## What you need to do
Each line below must be reproduced exactly.

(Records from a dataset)
━━━━━━━━━━
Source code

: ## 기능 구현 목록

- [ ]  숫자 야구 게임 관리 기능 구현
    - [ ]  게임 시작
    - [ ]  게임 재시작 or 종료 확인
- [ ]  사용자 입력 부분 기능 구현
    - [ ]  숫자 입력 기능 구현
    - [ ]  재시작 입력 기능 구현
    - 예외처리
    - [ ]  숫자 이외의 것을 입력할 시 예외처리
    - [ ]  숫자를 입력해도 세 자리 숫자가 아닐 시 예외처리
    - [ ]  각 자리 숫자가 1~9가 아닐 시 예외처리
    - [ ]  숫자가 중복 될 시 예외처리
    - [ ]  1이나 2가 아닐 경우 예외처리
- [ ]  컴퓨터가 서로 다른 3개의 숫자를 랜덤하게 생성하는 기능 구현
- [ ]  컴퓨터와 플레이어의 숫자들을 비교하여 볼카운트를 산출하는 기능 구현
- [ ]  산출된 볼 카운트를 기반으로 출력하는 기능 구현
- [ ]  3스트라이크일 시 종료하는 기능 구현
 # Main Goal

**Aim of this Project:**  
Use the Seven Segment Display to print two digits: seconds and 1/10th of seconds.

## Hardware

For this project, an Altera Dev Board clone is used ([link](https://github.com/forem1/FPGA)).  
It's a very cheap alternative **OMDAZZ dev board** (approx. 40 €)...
━━━━━━━━━━
## Solution for this exercise
Source code

: ## 기능 구현 목록

- [ ]  숫자 야구 게임 관리 기능 구현
    - [ ]  게임 시작
    - [ ]  게임 재시작 or 종료 확인
- [ ]  사용자 입력 부분 기능 구현
    - [ ]  숫자 입력 기능 구현
    - [ ]  재시작 입력 기능 구현
    - 예외처리
    - [ ]  숫자 이외의 것을 입력할 시 예외처리
    - [ ]  숫자를 입력해도 세 자리 숫자가 아닐 시 예외처리
    - [ ]  각 자리 숫자가 1~9가 아닐 시 예외처리
    - [ ]  숫자가 중복 될 시 예외처리
    - [ ]  1이나 2가 아닐 경우 예외처리
- [ ]  컴퓨터가 서로 다른 3개의 숫자를 랜덤하게 생성하는 기능 구현
- [ ]  컴퓨터와 플레이어의 숫자들을 비교하여 볼카운트를 산출하는 기능 구현
- [ ]  산출된 볼 카운트를 기반으로 출력하는 기능 구현
- [ ]  3스트라이크일 시 종료하는 기능 구현
 # Main Goal

**Aim of this Project:**  
Use the Seven Segment Display to print two digits: seconds and 1/10th of seconds.

## Hardware

For this project, an Altera Dev Board clone is used ([link](https://github.com/forem1/FPGA)).  
It's a very cheap alternative **OMDAZZ dev board** (approx. 40 €)...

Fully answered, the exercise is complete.